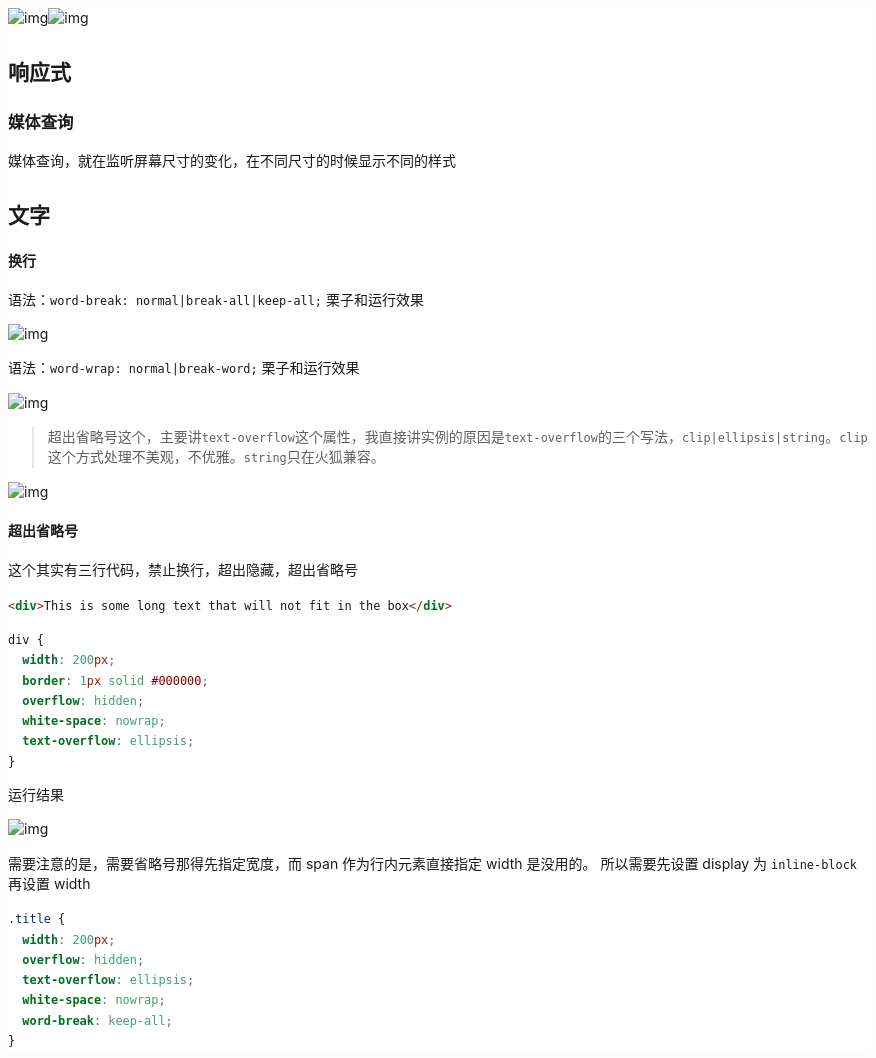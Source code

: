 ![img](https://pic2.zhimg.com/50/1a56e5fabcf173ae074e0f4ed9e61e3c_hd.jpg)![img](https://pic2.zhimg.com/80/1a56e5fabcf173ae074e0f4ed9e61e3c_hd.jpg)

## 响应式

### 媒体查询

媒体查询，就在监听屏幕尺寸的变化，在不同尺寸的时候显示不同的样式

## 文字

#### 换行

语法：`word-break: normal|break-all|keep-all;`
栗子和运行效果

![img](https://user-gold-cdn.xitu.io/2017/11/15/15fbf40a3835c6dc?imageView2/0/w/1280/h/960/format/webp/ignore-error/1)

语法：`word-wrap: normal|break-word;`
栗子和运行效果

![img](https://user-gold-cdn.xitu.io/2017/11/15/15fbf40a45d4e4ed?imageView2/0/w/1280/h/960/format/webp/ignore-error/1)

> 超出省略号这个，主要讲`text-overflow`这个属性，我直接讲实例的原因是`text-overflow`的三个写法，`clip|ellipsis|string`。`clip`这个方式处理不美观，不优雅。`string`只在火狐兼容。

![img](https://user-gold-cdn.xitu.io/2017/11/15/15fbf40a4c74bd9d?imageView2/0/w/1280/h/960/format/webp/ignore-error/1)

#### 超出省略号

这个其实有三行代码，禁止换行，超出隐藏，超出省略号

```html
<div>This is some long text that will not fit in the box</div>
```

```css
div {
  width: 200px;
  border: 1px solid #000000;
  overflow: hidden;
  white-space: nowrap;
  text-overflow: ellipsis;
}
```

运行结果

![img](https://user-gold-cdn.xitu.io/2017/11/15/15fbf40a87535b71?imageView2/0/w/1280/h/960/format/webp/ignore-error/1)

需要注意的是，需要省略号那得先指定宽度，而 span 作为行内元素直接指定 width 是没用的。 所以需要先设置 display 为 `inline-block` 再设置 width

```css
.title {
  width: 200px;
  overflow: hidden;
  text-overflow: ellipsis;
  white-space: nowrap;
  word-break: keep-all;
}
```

◆ WHAT YOU ARE ASKED TO DO ◆
Could you state how many lines of the records contain "normal"? Give the number and nothing else.

◆ YOUR SOLUTION ◆
2